** The input **
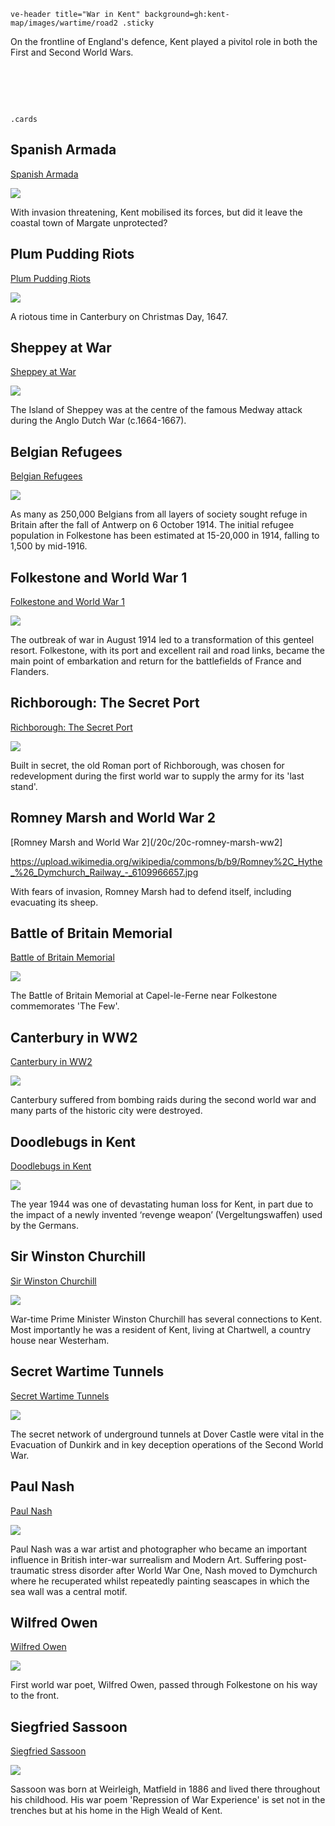 `ve-header title="War in Kent" background=gh:kent-map/images/wartime/road2 .sticky`

On the frontline of England's defence, Kent played a pivitol role in both the First and Second World Wars.

# &nbsp; 
`.cards`

## Spanish Armada

[Spanish Armada](/16c/16c-spanish-armada)

![](https://raw.githubusercontent.com/kent-map/images/main/thumbnails/wartime_Spanish_Armada.jpg)

With invasion threatening, Kent mobilised its forces, but did it leave the coastal town of Margate unprotected? 

## Plum Pudding Riots

[Plum Pudding Riots](/17c/17c-plum-pudding-riots)

![](https://raw.githubusercontent.com/kent-map/images/main/thumbnails/17c_Plum_Pudding_Riots.jpg)

A riotous time in Canterbury on Christmas Day, 1647.

## Sheppey at War

[Sheppey at War](/17c/17c-sheppey-at-war)

![](https://raw.githubusercontent.com/kent-map/images/main/thumbnails/17c_Sheppey_at_War.jpg)

The Island of Sheppey was at the centre of the famous Medway attack during the Anglo Dutch War (c.1664-1667).

## Belgian Refugees

[Belgian Refugees](/20c/20c-belgian-refugees/)

![](https://raw.githubusercontent.com/kent-map/images/main/thumbnails/wartime_Belgian_Refugees.jpg)

As many as 250,000 Belgians from all layers of society sought refuge in Britain after the fall of Antwerp on 6 October 1914. The initial refugee population in Folkestone has been estimated at 15-20,000 in 1914, falling to 1,500 by mid-1916.

## Folkestone and World War 1

[Folkestone and World War 1](/20c/20c-folkestone-ww1/)

![](https://raw.githubusercontent.com/kent-map/images/main/thumbnails/wartime_Folkestone_and_World_War_1.jpg)

The outbreak of war in August 1914 led to a transformation of this genteel resort. Folkestone, with its port and excellent rail and road links, became the main point of embarkation and return for the battlefields of France and Flanders.

## Richborough: The Secret Port

[Richborough: The Secret Port](/20c/20c-richborough/)

![](https://raw.githubusercontent.com/kent-map/images/main/thumbnails/seascpae_Richborough_The_Secret_Port.jpg)

Built in secret, the old Roman port of Richborough, was chosen for redevelopment during the first world war to supply the army for its 'last stand'.

## Romney Marsh and World War 2

[Romney Marsh and World War 2](/20c/20c-romney-marsh-ww2]

https://upload.wikimedia.org/wikipedia/commons/b/b9/Romney%2C_Hythe_%26_Dymchurch_Railway_-_6109966657.jpg

With fears of invasion, Romney Marsh had to defend itself, including evacuating its sheep.

## Battle of Britain Memorial

[Battle of Britain Memorial](/20c/20c-battle-of-britain-memorial/)

![](https://raw.githubusercontent.com/kent-map/images/main/thumbnails/wartime_Battle_of_Britain_Memorial.jpg)

The Battle of Britain Memorial at Capel-le-Ferne near Folkestone commemorates 'The Few'.

## Canterbury in WW2

[Canterbury in WW2](/canterbury/20c-canterbury-ww2/)

![](https://raw.githubusercontent.com/kent-map/images/main/thumbnails/wartime_Canterbury_in_WW2.jpg)

Canterbury suffered from bombing raids during the second world war and many parts of the historic city were destroyed.

## Doodlebugs in Kent

[Doodlebugs in Kent](/20c/ww2-doodlebug/)

![](https://raw.githubusercontent.com/kent-map/images/main/thumbnails/wartime_Doodlebugs_in_Kent.jpg)

The year 1944 was one of devastating human loss for Kent, in part due to the impact of a newly invented ‘revenge weapon’ (Vergeltungswaffen) used by the Germans.


## Sir Winston Churchill 

[Sir Winston Churchill ](/20c/20c-churchill-chartwell/)

![](https://raw.githubusercontent.com/kent-map/images/main/thumbnails/wartime_Sir_Winston_Churchill.jpg)

War-time Prime Minister Winston Churchill has several connections to Kent. Most importantly he was a resident of Kent, living at Chartwell, a country house near Westerham.

## Secret Wartime Tunnels

[Secret Wartime Tunnels](/20c/20c-secret-tunnels/)

![](https://raw.githubusercontent.com/kent-map/images/main/thumbnails/wartime_Secret_Wartime_Tunnels.jpg)

The secret network of underground tunnels at Dover Castle were vital in the Evacuation of Dunkirk and in key deception operations of the Second World War.

## Paul Nash

[Paul Nash](/20c/20c-nash-biography)

![](https://raw.githubusercontent.com/kent-map/images/main/thumbnails/wartime_Paul_Nash.jpg)

Paul Nash was a war artist and photographer who became an important influence in British inter-war surrealism and Modern Art. Suffering post-traumatic stress disorder after World War One, Nash moved to Dymchurch where he recuperated whilst repeatedly painting seascapes in which the sea wall was a central motif.

## Wilfred Owen

[Wilfred Owen](/20c/20c-owen-biography/)

![](https://raw.githubusercontent.com/kent-map/images/main/thumbnails/wartime_Wilfred_Owen.jpg)

First world war poet, Wilfred Owen, passed through Folkestone on his way to the front.

## Siegfried Sassoon

[Siegfried Sassoon](/20c/20c-sassoon-biography)

![](https://raw.githubusercontent.com/kent-map/images/main/thumbnails/poetry_Siegfried_Sassoon.jpg)

Sassoon was born at Weirleigh, Matfield in 1886 and lived there throughout his childhood. His war poem 'Repression of War Experience' is set not in the trenches but at his home in the High Weald of Kent.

** Task statement **
Filter the material for the word "during" and copy each matching line.

** Your solution **
The Island of Sheppey was at the centre of the famous Medway attack during the Anglo Dutch War (c.1664-1667).
Built in secret, the old Roman port of Richborough, was chosen for redevelopment during the first world war to supply the army for its 'last stand'.
Canterbury suffered from bombing raids during the second world war and many parts of the historic city were destroyed.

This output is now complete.